Wall Street Journal
AT&T Gives 3G Service Three Years to Live
AT&T plans to stop providing service to devices that use third-generation wireless technology in early 2022 as it makes room for more powerful standards. The decision follows rival Verizon Communications' warning that it will disconnect old 3G cellphones at the end of 2019. The companies are driven by necessity. Cellphone users with unlimited data plans stream more video on the go, testing the limits of what service providers can handle. Getting customers off 3G allows carriers to free up wireless frequencies for 4G signals over broader swaths of the radio spectrum.

UK MPs slam Facebook for data abuse, call for social media regulator
British Members of Parliament have called for a regulator to police content on social media sites, financed by a new levy on tech companies, and an inquiry into the effect of disinformation on past electoral contests. Concluding an 18-month long investigation into “fake news”, disinformation and political campaigns, the House of Commons Digital, Culture, Media and Sport Committee also accused Facebook of “intentionally and knowingly” violating data privacy laws and said it should be the subject of a probe by the competition and data watchdogs.

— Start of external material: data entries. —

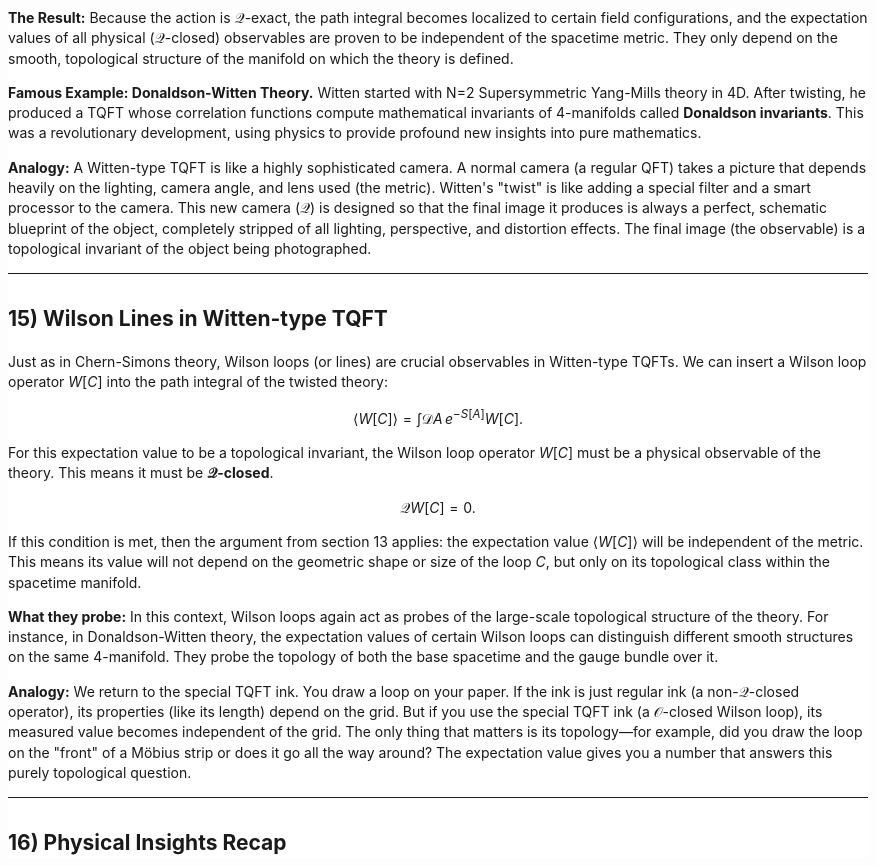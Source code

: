 **The Result:** Because the action is $\mathcal{Q}$-exact, the path integral becomes localized to certain field configurations, and the expectation values of all physical ($\mathcal{Q}$-closed) observables are proven to be independent of the spacetime metric. They only depend on the smooth, topological structure of the manifold on which the theory is defined.

**Famous Example: Donaldson-Witten Theory.**
Witten started with N=2 Supersymmetric Yang-Mills theory in 4D. After twisting, he produced a TQFT whose correlation functions compute mathematical invariants of 4-manifolds called **Donaldson invariants**. This was a revolutionary development, using physics to provide profound new insights into pure mathematics.

**Analogy:** A Witten-type TQFT is like a highly sophisticated camera. A normal camera (a regular QFT) takes a picture that depends heavily on the lighting, camera angle, and lens used (the metric). Witten's "twist" is like adding a special filter and a smart processor to the camera. This new camera ($\mathcal{Q}$) is designed so that the final image it produces is always a perfect, schematic blueprint of the object, completely stripped of all lighting, perspective, and distortion effects. The final image (the observable) is a topological invariant of the object being photographed.

---

## 15) Wilson Lines in Witten-type TQFT

Just as in Chern-Simons theory, Wilson loops (or lines) are crucial observables in Witten-type TQFTs. We can insert a Wilson loop operator $W[C]$ into the path integral of the twisted theory:

$$
\langle W[C]\rangle=\int \mathcal{D}A\,e^{-S[A]}W[C].
$$

For this expectation value to be a topological invariant, the Wilson loop operator $W[C]$ must be a physical observable of the theory. This means it must be **$\mathcal{Q}$-closed**.

$$
\mathcal{Q}W[C] = 0.
$$

If this condition is met, then the argument from section 13 applies: the expectation value $\langle W[C] \rangle$ will be independent of the metric. This means its value will not depend on the geometric shape or size of the loop $C$, but only on its topological class within the spacetime manifold.

**What they probe:** In this context, Wilson loops again act as probes of the large-scale topological structure of the theory. For instance, in Donaldson-Witten theory, the expectation values of certain Wilson loops can distinguish different smooth structures on the same 4-manifold. They probe the topology of both the base spacetime and the gauge bundle over it.

**Analogy:** We return to the special TQFT ink. You draw a loop on your paper. If the ink is just regular ink (a non-$\mathcal{Q}$-closed operator), its properties (like its length) depend on the grid. But if you use the special TQFT ink (a $\mathcal{O}$-closed Wilson loop), its measured value becomes independent of the grid. The only thing that matters is its topology—for example, did you draw the loop on the "front" of a Möbius strip or does it go all the way around? The expectation value gives you a number that answers this purely topological question.

---

## 16) Physical Insights Recap
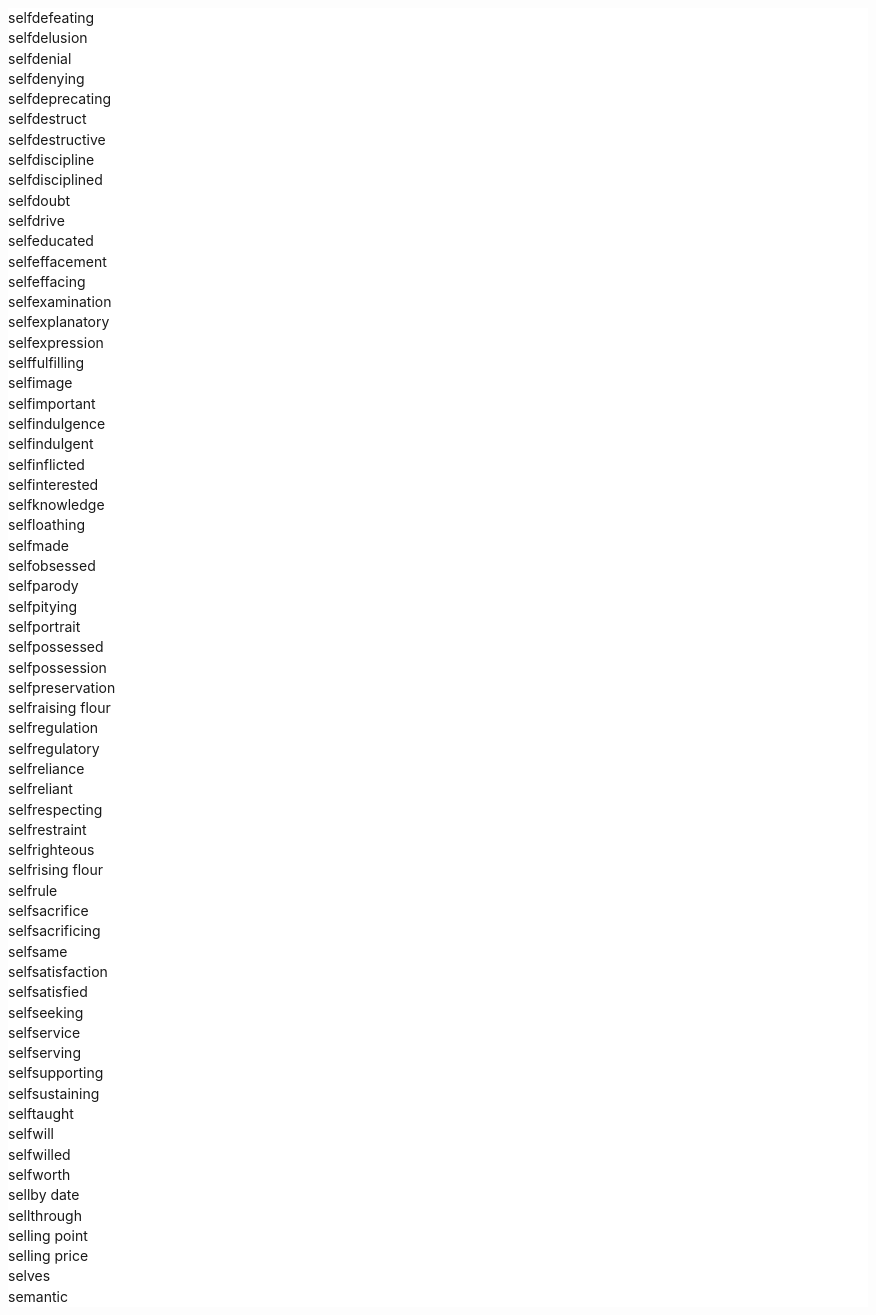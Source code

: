 selfdefeating  
selfdelusion  
selfdenial  
selfdenying  
selfdeprecating  
selfdestruct  
selfdestructive  
selfdiscipline  
selfdisciplined  
selfdoubt  
selfdrive  
selfeducated  
selfeffacement  
selfeffacing  
selfexamination  
selfexplanatory  
selfexpression  
selffulfilling  
selfimage  
selfimportant  
selfindulgence  
selfindulgent  
selfinflicted  
selfinterested  
selfknowledge  
selfloathing  
selfmade  
selfobsessed  
selfparody  
selfpitying  
selfportrait  
selfpossessed  
selfpossession  
selfpreservation  
selfraising flour  
selfregulation  
selfregulatory  
selfreliance  
selfreliant  
selfrespecting  
selfrestraint  
selfrighteous  
selfrising flour  
selfrule  
selfsacrifice  
selfsacrificing  
selfsame  
selfsatisfaction  
selfsatisfied  
selfseeking  
selfservice  
selfserving  
selfsupporting  
selfsustaining  
selftaught  
selfwill  
selfwilled  
selfworth  
sellby date  
sellthrough  
selling point  
selling price  
selves  
semantic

Lawsuits Surge Over Websites’ Access for the Blind
Businesses with websites that can’t be navigated by the blind are getting pummeled with lawsuits. The new frontier in federal disability litigation has accelerated dramatically in recent years, with some companies now getting hit by lawsuits for the second or third time even after they’ve reached settlements to upgrade their sites. The complaints typically detail roadblocks that visually impaired individuals face when using “screen reader” tools that read the contents of a website aloud. The lawsuits often seek improvements to websites to ensure the technology functions.

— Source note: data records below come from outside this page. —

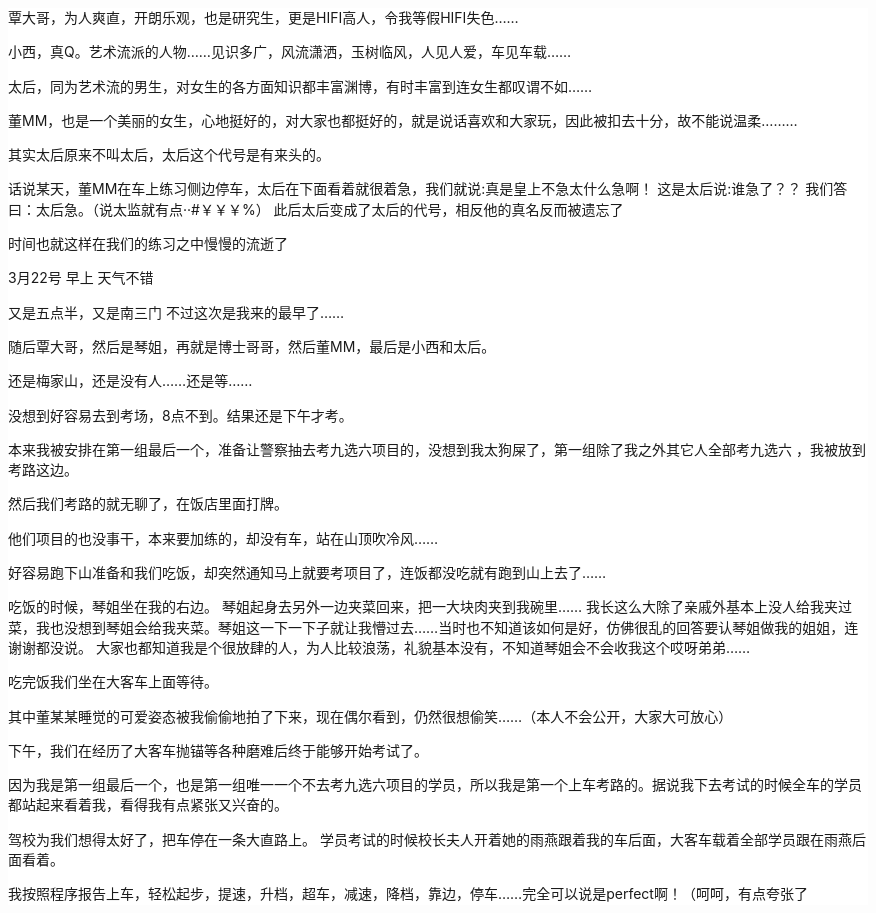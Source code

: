 覃大哥，为人爽直，开朗乐观，也是研究生，更是HIFI高人，令我等假HIFI失色……

小西，真Q。艺术流派的人物……见识多广，风流潇洒，玉树临风，人见人爱，车见车载……

太后，同为艺术流的男生，对女生的各方面知识都丰富渊博，有时丰富到连女生都叹谓不如……

董MM，也是一个美丽的女生，心地挺好的，对大家也都挺好的，就是说话喜欢和大家玩，因此被扣去十分，故不能说温柔………

 

其实太后原来不叫太后，太后这个代号是有来头的。

话说某天，董MM在车上练习侧边停车，太后在下面看着就很着急，我们就说:真是皇上不急太什么急啊！
这是太后说:谁急了？？
我们答曰：太后急。（说太监就有点··#￥￥￥%）
此后太后变成了太后的代号，相反他的真名反而被遗忘了


时间也就这样在我们的练习之中慢慢的流逝了


3月22号  早上 天气不错

又是五点半，又是南三门
不过这次是我来的最早了……


随后覃大哥，然后是琴姐，再就是博士哥哥，然后董MM，最后是小西和太后。


还是梅家山，还是没有人……还是等……


没想到好容易去到考场，8点不到。结果还是下午才考。


本来我被安排在第一组最后一个，准备让警察抽去考九选六项目的，没想到我太狗屎了，第一组除了我之外其它人全部考九选六
，我被放到考路这边。

然后我们考路的就无聊了，在饭店里面打牌。


他们项目的也没事干，本来要加练的，却没有车，站在山顶吹冷风……

好容易跑下山准备和我们吃饭，却突然通知马上就要考项目了，连饭都没吃就有跑到山上去了……

吃饭的时候，琴姐坐在我的右边。
琴姐起身去另外一边夹菜回来，把一大块肉夹到我碗里……
我长这么大除了亲戚外基本上没人给我夹过菜，我也没想到琴姐会给我夹菜。琴姐这一下一下子就让我懵过去……当时也不知道该如何是好，仿佛很乱的回答要认琴姐做我的姐姐，连谢谢都没说。
大家也都知道我是个很放肆的人，为人比较浪荡，礼貌基本没有，不知道琴姐会不会收我这个哎呀弟弟……

吃完饭我们坐在大客车上面等待。

其中董某某睡觉的可爱姿态被我偷偷地拍了下来，现在偶尔看到，仍然很想偷笑……（本人不会公开，大家大可放心）


下午，我们在经历了大客车抛锚等各种磨难后终于能够开始考试了。


因为我是第一组最后一个，也是第一组唯一一个不去考九选六项目的学员，所以我是第一个上车考路的。据说我下去考试的时候全车的学员都站起来看着我，看得我有点紧张又兴奋的。

驾校为我们想得太好了，把车停在一条大直路上。
学员考试的时候校长夫人开着她的雨燕跟着我的车后面，大客车载着全部学员跟在雨燕后面看着。

我按照程序报告上车，轻松起步，提速，升档，超车，减速，降档，靠边，停车……完全可以说是perfect啊！（呵呵，有点夸张了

Partisan Rift Threatens Federal Data-Privacy Law
In 2018, Congress set the stage to pass a sweeping consumer data-privacy law in 2019, but prospects for legislation are dimming amid sharpening divides among lawmakers over how far the federal government should go in reining in Big Tech. Silicon Valley and its Republican allies are pushing for a national standard that would override state regulations—including California’s landmark 2018 law, which broadens the definition of personal information and gives consumers the right to prevent their data from being sold.